### ACTIVITY
Using the listing below, keep only the lines with the word "stack" and copy them.
Top of PROVIDED DATA
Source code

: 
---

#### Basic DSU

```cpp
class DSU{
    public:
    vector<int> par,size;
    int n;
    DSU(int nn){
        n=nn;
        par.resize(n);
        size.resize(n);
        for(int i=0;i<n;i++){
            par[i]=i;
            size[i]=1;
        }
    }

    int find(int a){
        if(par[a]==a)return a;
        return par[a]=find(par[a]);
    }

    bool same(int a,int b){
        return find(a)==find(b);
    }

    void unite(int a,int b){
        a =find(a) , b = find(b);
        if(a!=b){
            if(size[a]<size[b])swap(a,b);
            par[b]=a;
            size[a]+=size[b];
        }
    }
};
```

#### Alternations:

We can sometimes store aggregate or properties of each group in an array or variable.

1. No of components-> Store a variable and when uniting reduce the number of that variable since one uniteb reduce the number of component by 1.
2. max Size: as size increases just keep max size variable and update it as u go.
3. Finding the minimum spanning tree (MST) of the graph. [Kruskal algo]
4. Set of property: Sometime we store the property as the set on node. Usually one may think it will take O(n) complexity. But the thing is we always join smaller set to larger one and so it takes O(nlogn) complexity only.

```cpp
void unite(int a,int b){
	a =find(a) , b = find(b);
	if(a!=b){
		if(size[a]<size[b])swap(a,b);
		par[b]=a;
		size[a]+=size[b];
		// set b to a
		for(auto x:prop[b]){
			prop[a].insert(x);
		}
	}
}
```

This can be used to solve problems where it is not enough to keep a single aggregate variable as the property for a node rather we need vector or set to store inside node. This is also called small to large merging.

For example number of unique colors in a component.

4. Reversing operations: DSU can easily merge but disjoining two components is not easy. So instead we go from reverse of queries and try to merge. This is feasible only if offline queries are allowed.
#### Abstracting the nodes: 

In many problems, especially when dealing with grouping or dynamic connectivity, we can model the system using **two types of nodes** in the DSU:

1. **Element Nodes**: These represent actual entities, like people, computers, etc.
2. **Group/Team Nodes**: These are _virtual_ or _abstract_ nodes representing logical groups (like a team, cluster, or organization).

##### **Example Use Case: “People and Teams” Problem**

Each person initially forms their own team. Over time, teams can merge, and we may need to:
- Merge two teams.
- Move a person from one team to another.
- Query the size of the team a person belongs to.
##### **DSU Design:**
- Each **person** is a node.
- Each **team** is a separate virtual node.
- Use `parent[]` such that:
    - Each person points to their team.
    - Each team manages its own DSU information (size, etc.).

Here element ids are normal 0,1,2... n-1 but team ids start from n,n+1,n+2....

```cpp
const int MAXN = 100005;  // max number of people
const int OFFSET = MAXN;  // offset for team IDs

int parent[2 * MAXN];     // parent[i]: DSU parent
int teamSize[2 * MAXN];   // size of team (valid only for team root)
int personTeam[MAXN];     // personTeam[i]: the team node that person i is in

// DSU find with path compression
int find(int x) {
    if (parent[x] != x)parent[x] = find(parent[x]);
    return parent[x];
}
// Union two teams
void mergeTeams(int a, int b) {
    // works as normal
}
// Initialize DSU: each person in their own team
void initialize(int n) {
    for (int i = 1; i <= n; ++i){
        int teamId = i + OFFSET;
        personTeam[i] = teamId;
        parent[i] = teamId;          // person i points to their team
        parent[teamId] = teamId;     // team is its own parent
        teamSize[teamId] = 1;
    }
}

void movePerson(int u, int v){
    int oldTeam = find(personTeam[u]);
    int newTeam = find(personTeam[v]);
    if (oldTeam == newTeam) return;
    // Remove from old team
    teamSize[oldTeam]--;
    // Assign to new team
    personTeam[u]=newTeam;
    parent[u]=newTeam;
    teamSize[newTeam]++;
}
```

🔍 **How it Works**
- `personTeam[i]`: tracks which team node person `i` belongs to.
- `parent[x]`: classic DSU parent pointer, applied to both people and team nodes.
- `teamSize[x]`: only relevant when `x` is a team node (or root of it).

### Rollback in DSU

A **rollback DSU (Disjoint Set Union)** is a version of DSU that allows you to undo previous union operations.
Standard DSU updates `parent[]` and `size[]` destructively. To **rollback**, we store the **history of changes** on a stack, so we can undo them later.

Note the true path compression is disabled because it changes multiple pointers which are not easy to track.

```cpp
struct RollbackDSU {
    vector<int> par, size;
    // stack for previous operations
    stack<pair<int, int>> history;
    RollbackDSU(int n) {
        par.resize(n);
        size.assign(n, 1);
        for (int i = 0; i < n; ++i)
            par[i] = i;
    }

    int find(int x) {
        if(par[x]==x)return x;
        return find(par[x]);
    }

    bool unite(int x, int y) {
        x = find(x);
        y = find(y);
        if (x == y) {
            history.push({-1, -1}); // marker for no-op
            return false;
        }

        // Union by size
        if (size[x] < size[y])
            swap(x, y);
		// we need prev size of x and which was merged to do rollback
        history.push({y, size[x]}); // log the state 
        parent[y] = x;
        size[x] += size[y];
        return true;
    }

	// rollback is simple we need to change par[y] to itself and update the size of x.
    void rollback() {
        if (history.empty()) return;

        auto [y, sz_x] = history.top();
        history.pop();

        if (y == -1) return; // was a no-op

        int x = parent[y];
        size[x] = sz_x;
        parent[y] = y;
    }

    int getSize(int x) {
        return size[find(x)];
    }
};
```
Bottom of PROVIDED DATA
### ANSWER BOX
Standard DSU updates `parent[]` and `size[]` destructively. To **rollback**, we store the **history of changes** on a stack, so we can undo them later.
    // stack for previous operations
    stack<pair<int, int>> history;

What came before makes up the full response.